Watch out, or OUCH might be the last thing you'll ever see!

The project was conducted as part of the Computational Design and Digital Fabrication seminar in the ITECH masters program.

August Lehrecke | Max Zorn

Supplies

Electronic Parts:

Arduino

  • Arduino UNO

Raspberry Pi


3D Printed Parts:

OUCH's come in various shapes and sizes. For this version, we used a 3D printer to print custom mechanisms.

  • 4 x Stand
  • 2 x Base S
  • 1 x Base L
  • 2 x Rotation Base Double
  • 1 x Rotation Base Single
  • 1 x Set of Axis Support S
  • 1 x Set of Axis Support M
  • 1 x Set of Axis Support L
  • 1 x Camera Mount
  • 1 x Light Mount
  • 1 x Mirror Mount

Optionally you can use the provided Tower design, to meunt the components to:

  • 1 x Tower (instead of 4 x Stand)
  • 1 x Base S & 1x Base M (instead of 2 x Base S)

Other Parts:

  • Mylar
  • 1 x Rubber band
  • 1 x Zip tie
  • 12 M5 x 160 Flathead Screws
  • 2 M5 x 80 Flathead Screws


Tools:

  • 3D Printer
  • H3.0 Screwdriver
  • Hot Glue Gun

Step 1: Printing the Parts

If you have access to a 3D printer, you can print custom mechanisms to house the Servos and mount the three main components.
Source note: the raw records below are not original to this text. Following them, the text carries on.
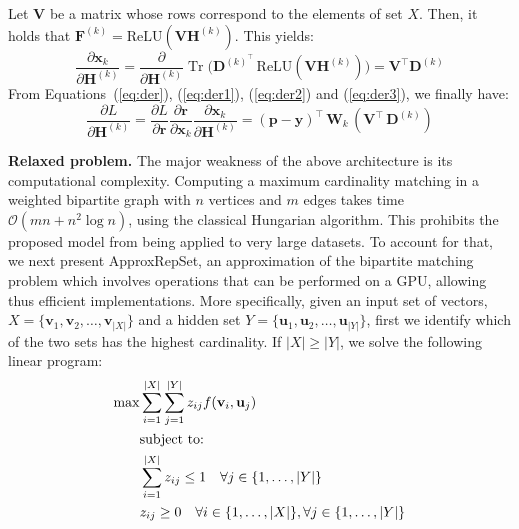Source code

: \documentclass[twoside]{article}
\DeclareMathOperator{\Tr}{Tr}
\begin{document}
Let $\mathbf{V}$ be a matrix whose rows correspond to the elements of set $X$.
Then, it holds that $\mathbf{F}^{(k)}=\text{ReLU}(\mathbf{V}\mathbf{H}^{(k)})$.
This yields:
\begin{equation}
    \frac{\partial \mathbf{x}_k}{\partial \mathbf{H}^{(k)}} = \frac{\partial }{\partial \mathbf{H}^{(k)}} \Tr \big(\mathbf{D}^{(k)^{\top}} \, \text{ReLU}(\mathbf{V}\mathbf{H}^{(k)}) \big) = \mathbf{V}^\top \mathbf{D}^{(k)}
    \label{eq:der3}
\end{equation}
From Equations~(\ref{eq:der}), (\ref{eq:der1}), (\ref{eq:der2}) and (\ref{eq:der3}), we finally have: 
\begin{equation*}
    \frac{\partial L}{\partial \mathbf{H}^{(k)}} = \frac{\partial L}{\partial \mathbf{r}}\frac{\partial \mathbf{r}}{\partial \mathbf{x}_k} \frac{\partial \mathbf{x}_k}{\partial \mathbf{H}^{(k)}} = (\mathbf{p} - \mathbf{y})^\top \, \mathbf{W}_k \, (\mathbf{V}^\top \, \mathbf{D}^{(k)})
\end{equation*}

\noindent\textbf{Relaxed problem.}
The major weakness of the above architecture is its computational complexity.
Computing a maximum cardinality matching in a weighted bipartite graph with $n$ vertices and $m$ edges takes time $\mathcal{O}(mn + n^2 \log n)$, using the classical Hungarian algorithm.
This prohibits the proposed model from being applied to very large datasets.
To account for that, we next present ApproxRepSet, an approximation of the bipartite matching problem which involves operations that can be performed on a GPU, allowing thus efficient implementations.
More specifically, given an input set of vectors, $X = \{ \mathbf{v}_1, \mathbf{v}_2, \ldots, \mathbf{v}_{|X|} \}$ and a hidden set $Y = \{ \mathbf{u}_1, \mathbf{u}_2, \ldots, \mathbf{u}_{|Y|} \}$, first we identify which of the two sets has the highest cardinality.
If $|X| \geq |Y|$, we solve the following linear program:
\begin{equation}
\begin{split}
  \max \displaystyle & \sum_{i=1}^{|X|} \sum_{j=1}^{|Y|} z_{ij} f(\mathbf{v}_i, \mathbf{u}_j) \\
  & \textrm{subject to:} \\
  & \sum_{i=1}^{|X|} z_{ij} \leq 1 \quad \forall j \in \{ 1,\ldots,|Y| \} \\
  & z_{ij} \geq 0 \quad \forall i \in \{ 1,\ldots,|X| \}, \forall j \in \{ 1,\ldots,|Y| \} \\ 
\end{split}
\label{eq:approx_primal}
\end{equation}
\end{document}
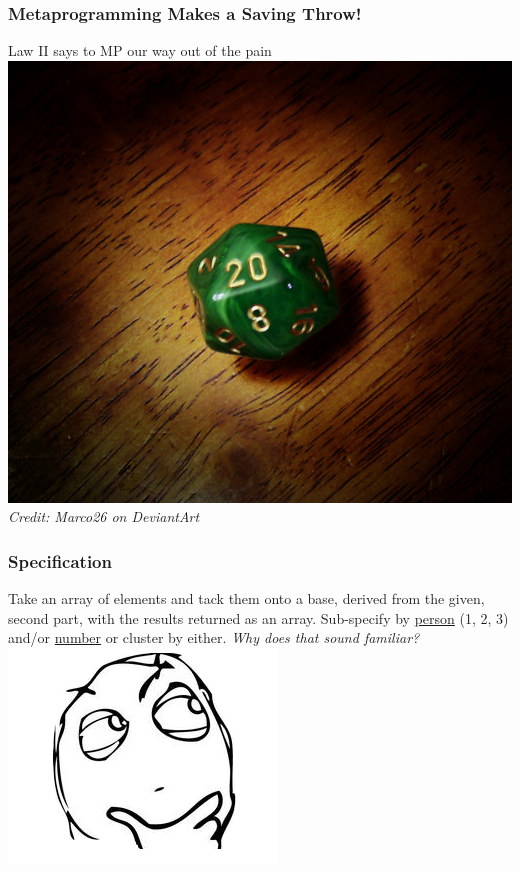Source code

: \documentclass[slidestop,compress,mathserif]{beamer}
\begin{document}
\begin{frame}
	\frametitle{Metaprogramming Makes a Saving Throw!}
	\begin{center}
		Law II says to MP our way out of the pain
		\vskip 1.0cm
		\includegraphics[scale=0.25]{img/natural_20.jpg} \\
		\emph{Credit: Marco26 on DeviantArt}
	\end{center}
\end{frame}

\begin{frame}
	\frametitle{Specification}
	Take an array of elements and tack them onto a base, derived from the given, second part, with the results returned as an array.  Sub-specify by \underline{person} (1, 2, 3) and/or \underline{number} or cluster by either.
	\pause
	\vskip 0.5cm
	\emph{Why does that sound familiar?}
	\vskip 0.5cm
	\includegraphics[scale=0.45]{img/determined.png}
\end{frame}
\end{document}
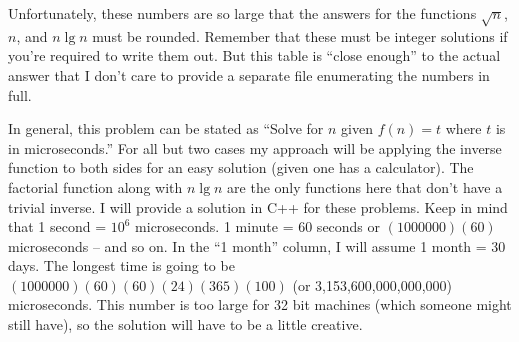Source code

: Unfortunately, these numbers are so large that the answers for the functions $\sqrt{n}$, $n$, and $n\lg{n}$ must be 
rounded. Remember that these must be integer solutions if you're required to write them out. But this table is ``close 
enough'' to the actual answer that I don't care to provide a separate file enumerating the numbers in full.

In general, this problem can be stated as ``Solve for $n$ given $f(n) = t$ where $t$ is in microseconds.'' For all but
two cases my approach will be applying the inverse function to both sides for an easy solution (given one has a 
calculator). The factorial function along with $n\lg{n}$ are the only functions here that don't have a trivial inverse. 
I will provide a solution in C++ for these problems. Keep in mind that 1 second = $10^6$ microseconds. 1 minute = 60 
seconds or $(1000000)(60)$ microseconds -- and so on. In the ``1 month'' column, I will assume 1 month = 30 days. The 
longest time is going to be $(1000000)(60)(60)(24)(365)(100)$ (or 3,153,600,000,000,000) microseconds. This number is 
too large for 32 bit machines (which someone might still have), so the solution will have to be a little creative.
\solid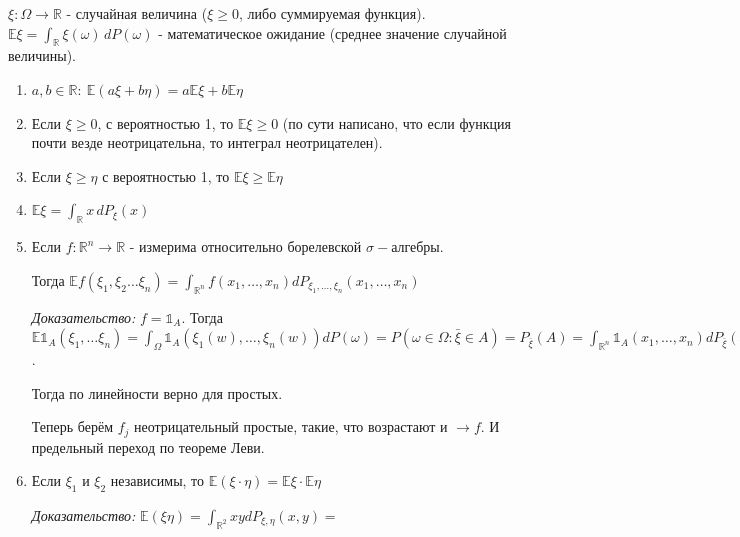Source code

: 
\begin{definition}
    $\xi : \Omega \rightarrow \mathbb{R}$ - случайная величина ($\xi \geq 0 $, либо суммируемая функция). $\mathbb{E} \xi = \int_{\mathbb{R}} \xi (\omega) \, dP(\omega)$ - математическое ожидание (среднее значение случайной величины).
\end{definition}

\begin{properties}
    \begin{enumerate}
        \item {
            $a, b \in \mathbb{R}: \ \mathbb{E} (a\xi + b \eta) = a\mathbb{E} \xi + b \mathbb{E} \eta$
        }
        \item {
            Если $\xi \geqslant 0$, с вероятностью 1, то $\mathbb{E} \xi \geqslant 0$ (по сути написано, что если функция почти везде неотрицательна, то интеграл неотрицателен).
        }
        \item {
            Если $\xi \geqslant \eta$ с вероятностью 1, то $\mathbb{E}\xi \geqslant \mathbb{E} \eta$
        }
        \item {
            $\mathbb{E} \xi = \int_{\mathbb{R}} x \, dP_{\xi} (x)$
        }
        \item {
            Если $f : \mathbb{R}^n \to \mathbb{R}$ - измерима относительно борелевской $\sigma-$алгебры.

            Тогда $\mathbb{E} f(\xi_1, \xi_2 \ldots \xi_n) = \int_{\mathbb{R}^n} f(x_1, \ldots, x_n) dP_{\xi_1, \ldots, \xi_n} (x_1, \ldots, x_n)$

            \textit{Доказательство:} $f = \mathds{1}_A$. Тогда $\mathbb{E} \mathds{1}_A (\xi_1, \ldots \xi_n) = 
            \int_{\Omega} \mathds{1}_A (\xi_1 (w), \ldots, \xi_n (w)) dP(\omega) = 
            P(\omega \in \Omega : \bar{\xi} \in A) = P_{\bar{\xi}} (A) = \int_{\mathbb{R}^n} \mathds{1}_A (x_1, \ldots, x_n) dP_{\bar{\xi}} (x_1, \ldots, x_n)$.

            Тогда по линейности верно для простых.

            Теперь берём $f_j$ неотрицательный простые, такие, что возрастают и $\rightarrow f$. И предельный
            переход по теореме Леви.
        }
        \item {
            Если $\xi_1$ и $\xi_2$ независимы, то $\mathbb{E} (\xi \cdot \eta) = \mathbb{E} \xi \cdot \mathbb{E} \eta$

            \textit{Доказательство: } $\mathbb{E} (\xi \eta) = \int_{\mathbb{R}^2} xy dP_{\xi, \eta} (x, y) = $
            
}
\end{enumerate}
\end{properties}
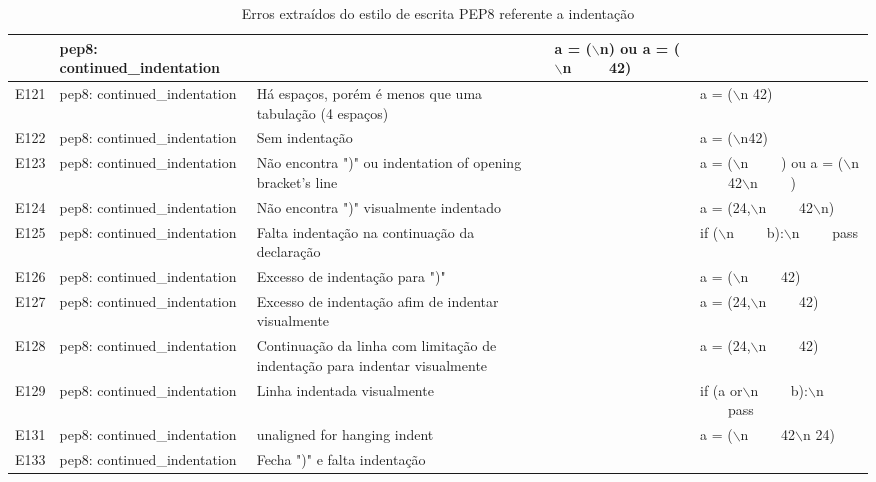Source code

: \begin{landscape}
\begin{table}
\begin{tabularx}{\linewidth}{ |p{1cm}|p{4cm}|p{7cm}|X|X|}
				& pep8: continued\_indentation
				&  
				& a = ($\backslash$n) ou a = ($\backslash$n \ \ \ \ 42)
				&  \\
				\hline
				E121
				& pep8: continued\_indentation
				& Há espaços, porém é menos que uma tabulação (4 espaços)
				&  
				& a = ($\backslash$n   42) \\
				\hline
				E122
				& pep8: continued\_indentation
				& Sem indentação
				&  
				& a = ($\backslash$n42) \\
				\hline
				E123
				& pep8: continued\_indentation
				& Não encontra ")" ou indentation of opening bracket's line
				&  
				& a = ($\backslash$n \ \ \ \ ) ou a = ($\backslash$n \ \ \ \ 42$\backslash$n \ \ \ \ ) \\
				\hline
				E124
				& pep8: continued\_indentation
				& Não encontra ")" visualmente indentado
				&  
				& a = (24,$\backslash$n \ \ \ \  42$\backslash$n) \\
				\hline
				E125
				& pep8: continued\_indentation
				& Falta indentação na continuação da declaração
				&  
				& if ($\backslash$n \ \ \ \ b):$\backslash$n \ \ \ \ pass \\
				\hline
				E126
				& pep8: continued\_indentation
				& Excesso de indentação para ")"
				&  
				& a = ($\backslash$n \ \ \ \ 42) \\
				\hline
				E127
				& pep8: continued\_indentation
				& Excesso de indentação afim de indentar visualmente
				&  
				& a = (24,$\backslash$n \ \ \ \   42) \\
				\hline
				E128
				& pep8: continued\_indentation
				& Continuação da linha com limitação de indentação para indentar visualmente
				&  
				& a = (24,$\backslash$n \ \ \ \ 42) \\
				\hline
				E129
				& pep8: continued\_indentation
				& Linha indentada visualmente
				&  
				& if (a or$\backslash$n \ \ \ \ b):$\backslash$n \ \ \ \ pass \\
				\hline
				E131
				& pep8: continued\_indentation
				& unaligned for hanging indent
				&  
				& a = ($\backslash$n \ \ \ \ 42$\backslash$n 24) \\
				\hline
				E133
				& pep8: continued\_indentation
				& Fecha ")" e falta indentação
				&  
				&  \\
				\hline
			\end{tabularx}
			\captionsetup{justification=centering}
			\caption{Erros extraídos do estilo de escrita PEP8 referente a indentação}
			\label{tab:pep8E100}
		\end{table}
	\end{landscape}
	
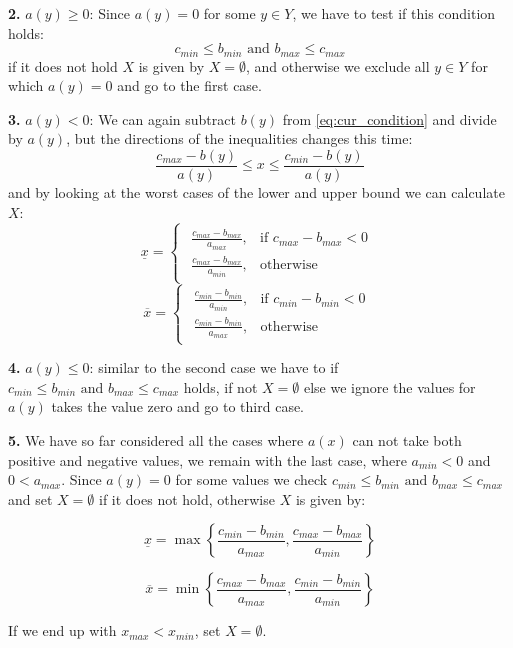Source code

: \textbf{2.}
$a(y) \geq 0$:
Since $a(y) = 0$ for some $y\in Y$, we have to test if this condition holds:
\[
	c_{min} \leq b_{min} \text{ and } b_{max} \leq c_{max}
\]
if it does not hold $X$ is given by $X=\emptyset$, and otherwise we exclude all $y\in Y$ for which $a(y)=0$ and go to the first case.

\textbf{3.}
$a(y) < 0$:
We can again subtract $b(y)$ from \ref{eq:cur_condition} and divide by $a(y)$, but the directions of the inequalities changes this time:
\[
	\frac{c_{max}-b(y)}{a(y)} \leq x \leq \frac{c_{min}-b(y)}{a(y)}
\]
and by looking at the worst cases of the lower and upper bound we can calculate $X$:
\[
	\underline{x} =
	\begin{cases}
		\begin{array}{ll}
			\frac{c_{max}-b_{max}}{a_{max}}, & \text{if } c_{max}-b_{max} < 0 \\[10pt]
			\frac{c_{max}-b_{max}}{a_{min}}, & \text{otherwise}
		\end{array}
	\end{cases}
\]
\[
	\overline{x} =
	\begin{cases}
		\begin{array}{ll}
			\frac{c_{min}-b_{min}}{a_{min}}, & \text{if } c_{min}-b_{min} < 0 \\[10pt]
			\frac{c_{min}-b_{min}}{a_{max}}, & \text{otherwise}
		\end{array}
	\end{cases}
\]

\textbf{4.}
$a(y) \leq 0$:
similar to the second case we have to if $c_{min} \leq b_{min} \text{ and } b_{max} \leq c_{max}$ holds, if not $X=\emptyset$ else we ignore the values for $a(y)$ takes the value zero and go to third case.

\textbf{5.}
We have so far considered all the cases where $a(x)$ can not take both positive and negative values, we remain with the last case, where $a_{min}<0$
and $0<a_{max}$.
Since $a(y)=0$ for some values we check $c_{min} \leq b_{min} \text{ and } b_{max} \leq c_{max}$ and set $X=\emptyset$ if it does not hold, otherwise
$X$ is given by:

\[ \underline{x} = \max \left\{ \frac{c_{min} - b_{min}}{a_{max}}, \frac{c_{max} - b_{max}}{a_{min}} \right\} \]

\[ \overline{x} = \min \left\{ \frac{c_{max} - b_{max}}{a_{max}}, \frac{c_{min} - b_{min}}{a_{min}} \right\} \]

If we end up with $x_{max} < x_{min}$, set $X=\emptyset$.

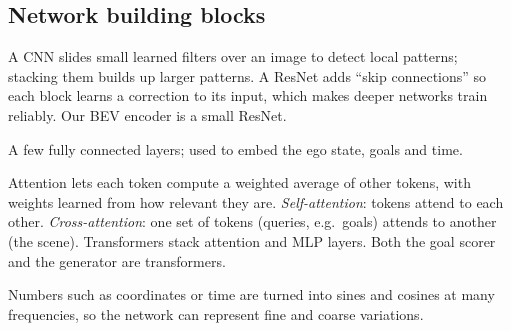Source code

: \documentclass[11pt,a4paper]{article}
\begin{document}
\subsection{Network building blocks}
\begin{description}[style=nextline,leftmargin=0pt]
  \item[Convolutional neural network (CNN) and ResNet] A CNN slides small learned filters over an image to
        detect local patterns; stacking them builds up larger patterns. A ResNet adds ``skip connections'' so
        each block learns a correction to its input, which makes deeper networks train reliably. Our BEV
        encoder is a small ResNet.
  \item[Multilayer perceptron (MLP)] A few fully connected layers; used to embed the ego state, goals and time.
  \item[Transformer and attention] Attention lets each token compute a weighted average of other tokens,
        with weights learned from how relevant they are. \emph{Self-attention}: tokens attend to each other.
        \emph{Cross-attention}: one set of tokens (queries, e.g.\ goals) attends to another (the scene).
        Transformers stack attention and MLP layers. Both the goal scorer and the generator are transformers.
  \item[Sinusoidal encoding] Numbers such as coordinates or time are turned into sines and cosines at many
        frequencies, so the network can represent fine and coarse variations.
\end{description}
\end{document}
For the Face component, we need:

  • 2 x Stands
  • 1 x Base L
  • 1 x Rotating Base Double
  • 1 x Set of Axis Support M
  • 1 x Camera & Distance Sensor Mount

The Light component requires:

  • 1 x Stand
  • 1 x Base S
  • 1 x Rotating Base Double
  • 1 x Set of Axis Support S
  • 1 x Light Mount

The Mirror components consists of the following:

  • 1 x Stand
  • 1 x Base S
  • 1 x Rotating Base Single
  • 1 x Set of Axis Support L
  • Mirror Mount

Lastly, you can also print the provided tower.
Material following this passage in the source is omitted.